Club and Intramural Sports Now in Title IX Crosshairs
For years, the ASC warned that gender quota advocates would insist on the enforcement of Title IX’s Three Part Test in high school sports. Unfortunately, that prediction has recently become fact.
Now our warning is this: Watch out collegiate club and intramural sports. You are next!
According to a news story posted last week by the National Intramural-Recreational Sports Association, a working group there has written ‘revised gender equity guidelines’ for Title IX compliance for collegiate club and intramural sports.
The working document, “Toward the Development of National Intramural and Club Sport Gender Equity Guidelines,” has yet to be published, though according to Dr. Jacqueline McDowell of George Mason University, a select group of NIRSA’s members as well as the Department of Education’s Office of Civil Rights have already received an advanced copy of the document.
Dr. McDowell has posted a YouTube video where she discusses their proposals.

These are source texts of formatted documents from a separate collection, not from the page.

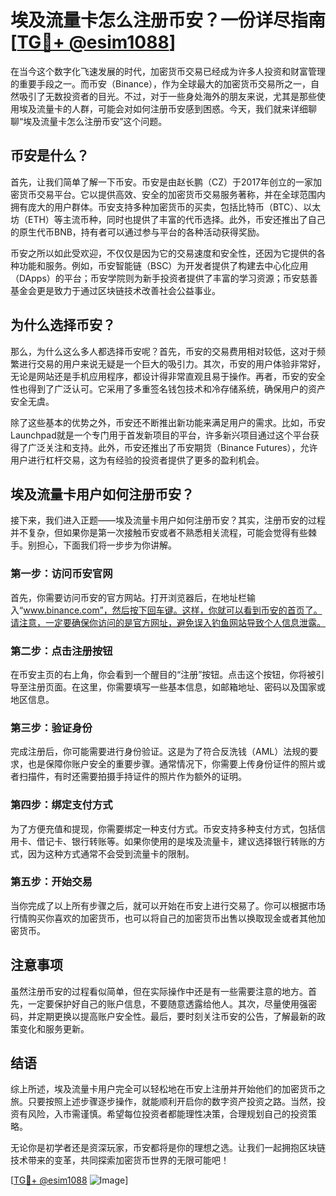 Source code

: # 埃及流量卡怎么注册币安？一份详尽指南[[TG💪+ @esim1088](https://t.me/s/esim1088)]

在当今这个数字化飞速发展的时代，加密货币交易已经成为许多人投资和财富管理的重要手段之一。而币安（Binance），作为全球最大的加密货币交易所之一，自然吸引了无数投资者的目光。不过，对于一些身处海外的朋友来说，尤其是那些使用埃及流量卡的人群，可能会对如何注册币安感到困惑。今天，我们就来详细聊聊“埃及流量卡怎么注册币安”这个问题。

## 币安是什么？

首先，让我们简单了解一下币安。币安是由赵长鹏（CZ）于2017年创立的一家加密货币交易平台。它以提供高效、安全的加密货币交易服务著称，并在全球范围内拥有庞大的用户群体。币安支持多种加密货币的买卖，包括比特币（BTC）、以太坊（ETH）等主流币种，同时也提供了丰富的代币选择。此外，币安还推出了自己的原生代币BNB，持有者可以通过参与平台的各种活动获得奖励。

币安之所以如此受欢迎，不仅仅是因为它的交易速度和安全性，还因为它提供的各种功能和服务。例如，币安智能链（BSC）为开发者提供了构建去中心化应用（DApps）的平台；币安学院则为新手投资者提供了丰富的学习资源；币安慈善基金会更是致力于通过区块链技术改善社会公益事业。

## 为什么选择币安？

那么，为什么这么多人都选择币安呢？首先，币安的交易费用相对较低，这对于频繁进行交易的用户来说无疑是一个巨大的吸引力。其次，币安的用户体验非常好，无论是网站还是手机应用程序，都设计得非常直观且易于操作。再者，币安的安全性也得到了广泛认可。它采用了多重签名钱包技术和冷存储系统，确保用户的资产安全无虞。

除了这些基本的优势之外，币安还不断推出新功能来满足用户的需求。比如，币安Launchpad就是一个专门用于首发新项目的平台，许多新兴项目通过这个平台获得了广泛关注和支持。此外，币安还推出了币安期货（Binance Futures），允许用户进行杠杆交易，这为有经验的投资者提供了更多的盈利机会。

## 埃及流量卡用户如何注册币安？

接下来，我们进入正题——埃及流量卡用户如何注册币安？其实，注册币安的过程并不复杂，但如果你是第一次接触币安或者不熟悉相关流程，可能会觉得有些棘手。别担心，下面我们将一步步为你讲解。

### 第一步：访问币安官网

首先，你需要访问币安的官方网站。打开浏览器后，在地址栏输入“www.binance.com”，然后按下回车键。这样，你就可以看到币安的首页了。请注意，一定要确保你访问的是官方网址，避免误入钓鱼网站导致个人信息泄露。

### 第二步：点击注册按钮

在币安主页的右上角，你会看到一个醒目的“注册”按钮。点击这个按钮，你将被引导至注册页面。在这里，你需要填写一些基本信息，如邮箱地址、密码以及国家或地区信息。

### 第三步：验证身份

完成注册后，你可能需要进行身份验证。这是为了符合反洗钱（AML）法规的要求，也是保障你账户安全的重要步骤。通常情况下，你需要上传身份证件的照片或者扫描件，有时还需要拍摄手持证件的照片作为额外的证明。

### 第四步：绑定支付方式

为了方便充值和提现，你需要绑定一种支付方式。币安支持多种支付方式，包括信用卡、借记卡、银行转账等。如果你使用的是埃及流量卡，建议选择银行转账的方式，因为这种方式通常不会受到流量卡的限制。

### 第五步：开始交易

当你完成了以上所有步骤之后，就可以开始在币安上进行交易了。你可以根据市场行情购买你喜欢的加密货币，也可以将自己的加密货币出售以换取现金或者其他加密货币。

## 注意事项

虽然注册币安的过程看似简单，但在实际操作中还是有一些需要注意的地方。首先，一定要保护好自己的账户信息，不要随意透露给他人。其次，尽量使用强密码，并定期更换以提高账户安全性。最后，要时刻关注币安的公告，了解最新的政策变化和服务更新。

## 结语

综上所述，埃及流量卡用户完全可以轻松地在币安上注册并开始他们的加密货币之旅。只要按照上述步骤逐步操作，就能顺利开启你的数字资产投资之路。当然，投资有风险，入市需谨慎。希望每位投资者都能理性决策，合理规划自己的投资策略。

无论你是初学者还是资深玩家，币安都将是你的理想之选。让我们一起拥抱区块链技术带来的变革，共同探索加密货币世界的无限可能吧！

[[TG💪+ @esim1088](https://t.me/s/esim1088) ![Image](https://i.postimg.cc/4NQfJmqS/Snipaste-2025-05-13-00-14-12.png)] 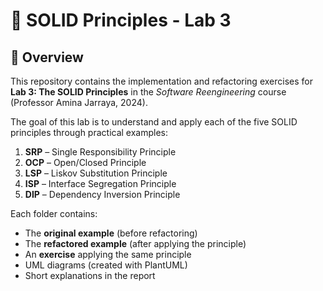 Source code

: # 🧩 SOLID Principles - Lab 3

## 📘 Overview
This repository contains the implementation and refactoring exercises for **Lab 3: The SOLID Principles** in the *Software Reengineering* course (Professor Amina Jarraya, 2024).

The goal of this lab is to understand and apply each of the five SOLID principles through practical examples:
1. **SRP** – Single Responsibility Principle  
2. **OCP** – Open/Closed Principle  
3. **LSP** – Liskov Substitution Principle  
4. **ISP** – Interface Segregation Principle  
5. **DIP** – Dependency Inversion Principle  

Each folder contains:
- The **original example** (before refactoring)
- The **refactored example** (after applying the principle)
- An **exercise** applying the same principle
- UML diagrams (created with PlantUML)
- Short explanations in the report

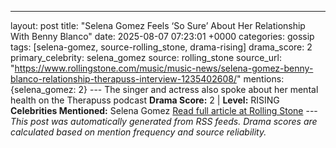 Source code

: ---
layout: post
title: "Selena Gomez Feels ‘So Sure’ About Her Relationship With Benny Blanco"
date: 2025-08-07 07:23:01 +0000
categories: gossip
tags: [selena-gomez, source-rolling_stone, drama-rising]
drama_score: 2
primary_celebrity: selena_gomez
source: rolling_stone
source_url: "https://www.rollingstone.com/music/music-news/selena-gomez-benny-blanco-relationship-therapuss-interview-1235402608/"
mentions: {selena_gomez: 2} --- The singer and actress also spoke about her mental health on the Therapuss podcast **Drama Score:** 2 | **Level:** RISING **Celebrities Mentioned:** Selena Gomez [Read full article at Rolling Stone](https://www.rollingstone.com/music/music-news/selena-gomez-benny-blanco-relationship-therapuss-interview-1235402608/) --- *This post was automatically generated from RSS feeds. Drama scores are calculated based on mention frequency and source reliability.* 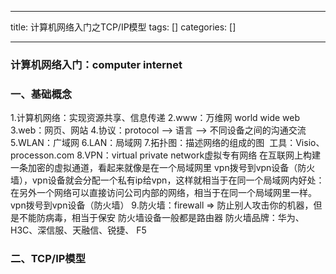 
--- 
title:  计算机网络入门之TCP/IP模型 
tags: []
categories: [] 

---
### 计算机网络入门：computer internet

### 一、基础概念

>  
 1.计算机网络：实现资源共享、信息传递 
 2.www：万维网 world wide web 
 3.web：网页、网站 
 4.协议：protocol --&gt; 语言 --&gt; 不同设备之间的沟通交流 
 5.WLAN：广域网 
 6.LAN：局域网 
 7.拓扑图：描述网络的组成的图 
 ​ 工具：Visio、processon.com 
 8.VPN：virtual private network虚拟专有网络 在互联网上构建一条加密的虚拟通道，看起来就像是在一个局域网里 
 ​ vpn拨号到vpn设备（防火墙），vpn设备就会分配一个私有ip给vpn，这样就相当于在同一个局域网内 
 ​ 好处：在另外一个网络可以直接访问公司内部的网络，相当于在同一个局域网里一样。 ​ vpn拨号到vpn设备（防火墙） 
 9.防火墙：firewall =&gt; 防止别人攻击你的机器，但是不能防病毒，相当于保安 
 防火墙设备一般都是路由器 
 防火墙品牌：华为、H3C、深信服、天融信、锐捷、 F5 


### 二、TCP/IP模型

At 15:28 in the audio Dr. McDowell states, “the substantial proportionality test, it can be used for intramural sport…”
Guideline recommendations such as these made by NIRSA often precede actual policy changes. There’s more than enough detail here to worry us that the same sort of gender quotas and spending controls that we’ve seen applied to college varsity sports will someday be used to regulate club and intramural teams.
In a way, the threat here is far more significant in the total numbers of athletes who could be impacted. A 2008 New York Times article by Bill Pennington said that while the NCAA governs about 430,000 athletes, more than 2 million student athletes compete in club sports.
We have witnessed significant growth of intercollegiate club leagues in men’s lacrosse, swimming, volleyball, and wrestling, among others. These collegiate club leagues have grown in response to the reduction of playing opportunities for males at the varsity level caused by the cutting and capping of teams in order to comply with the gender quota.
NIRSA plans to unveil the new guidelines to the public at their conference in Texas in 2015.